Nice, what media is it in?


----------



## jtrmd (Jan 26, 2012)

NYEric said:


> Nice, what media is it in?



Its in a bark mix


----------



## NYEric (Jan 26, 2012)

Hmmmm, I have a trichopilia in sphagnum, I hope its not too wet.


----------



## jtrmd (Jan 26, 2012)

Im in a gh so sphag would stay too wet for me.This is the only Trich I grow,and have a few smaller pieces of the same species with success.I could just be getting lucky these past couple of years.


----------



## NYEric (Jan 26, 2012)

Well, it seems to be working!


----------



## Shiva (Jan 26, 2012)

Totally lovely!


----------



## Inguna (Jan 26, 2012)

Very colorful! Lovely!


----------



## John M (Jan 26, 2012)

This clone has the nicest colour that I've ever seen. Spectacular! .....And beautifully photographed!



Erythrone said:


> *OMG!!!!!!!!!!!!!!!!!!!!
> 
> What a beauty!!!!!!!!!!!!!
> 
> ...



Hey, Lise! Here's some news to make your mouth water! :evil: Those divisions I made of my plant are coming along nicely. So, come this May, I can send you one, if you're still interested. As I said last year, I'll give you the right of first refusual. Hopefully, they won't bloom before shipping time. If so, maybe we will be lucky with the weather and it will be mild enough to ship a bit earlier.

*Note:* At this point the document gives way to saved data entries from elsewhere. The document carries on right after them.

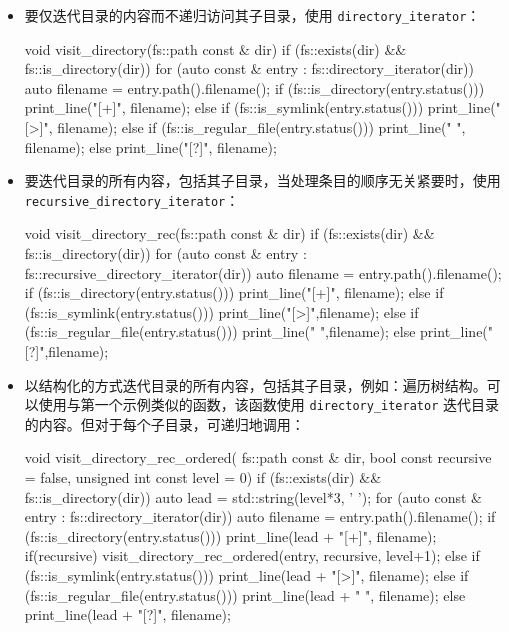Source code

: \begin{itemize}
\item
要仅迭代目录的内容而不递归访问其子目录，使用 \verb|directory_iterator|：

\begin{cpp}
void visit_directory(fs::path const & dir)
{
    if (fs::exists(dir) && fs::is_directory(dir))
    {
        for (auto const & entry : fs::directory_iterator(dir))
        {
            auto filename = entry.path().filename();
            if (fs::is_directory(entry.status()))
                print_line("[+]", filename);
            else if (fs::is_symlink(entry.status()))
                print_line("[>]", filename);
            else if (fs::is_regular_file(entry.status()))
                print_line(" ", filename);
            else
                print_line("[?]", filename);
        }
    }
}
\end{cpp}

\item
要迭代目录的所有内容，包括其子目录，当处理条目的顺序无关紧要时，使用 \verb|recursive_directory_iterator|：

\begin{cpp}
void visit_directory_rec(fs::path const & dir)
{
    if (fs::exists(dir) && fs::is_directory(dir))
    {
        for (auto const & entry :
        fs::recursive_directory_iterator(dir))
        {
            auto filename = entry.path().filename();
            if (fs::is_directory(entry.status()))
                print_line("[+]", filename);
            else if (fs::is_symlink(entry.status()))
                print_line("[>]",filename);
            else if (fs::is_regular_file(entry.status()))
                print_line(" ",filename);
            else
                print_line("[?]",filename);
        }
    }
}
\end{cpp}

\item
以结构化的方式迭代目录的所有内容，包括其子目录，例如：遍历树结构。可以使用与第一个示例类似的函数，该函数使用 \verb|directory_iterator| 迭代目录的内容。但对于每个子目录，可递归地调用：

\begin{cpp}
void visit_directory_rec_ordered(
fs::path const & dir,
bool const recursive = false,
unsigned int const level = 0)
{
    if (fs::exists(dir) && fs::is_directory(dir))
    {
        auto lead = std::string(level*3, ' ');
        for (auto const & entry : fs::directory_iterator(dir))
        {
            auto filename = entry.path().filename();
            if (fs::is_directory(entry.status()))
            {
                print_line(lead + "[+]", filename);
                if(recursive)
                    visit_directory_rec_ordered(entry, recursive,
                level+1);
            }
            else if (fs::is_symlink(entry.status()))
                print_line(lead + "[>]", filename);
            else if (fs::is_regular_file(entry.status()))
                print_line(lead + " ", filename);
            else
                print_line(lead + "[?]", filename);
        }
    }
}
\end{cpp}
\end{itemize}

Hang on....only a few more months until you can have your own plant!


----------



## Lanmark (Jan 26, 2012)

This is truly lovely!


----------



## W. Beetus (Jan 26, 2012)

Amazing blooms!


----------



## cnycharles (Jan 26, 2012)

nice color. they like moderate temps and warmth in summer (decently drained bark mix) but usually to get them to flower, a much cooler and brighter winter will pull the flowers out. they don't need as much moisture in the winter


----------



## paphioboy (Jan 26, 2012)

Very frilly and delicate-looking.. Congrats!


----------



## jtrmd (Jan 27, 2012)

Thanks everyone.I think Im going to stick to what I have been doing.The only thing that will change is the fertilizer,sinc eI have been trying out the K-Lite


----------



## JeanLux (Jan 27, 2012)

A great pic of beautiful flowers!!!! 4 bulbs only? Jean


----------



## Ozpaph (Jan 27, 2012)

a beautiful thing!


----------



## jtrmd (Jan 27, 2012)

JeanLux said:


> A great pic of beautiful flowers!!!! 4 bulbs only? Jean



Its 3-4 bulbs


----------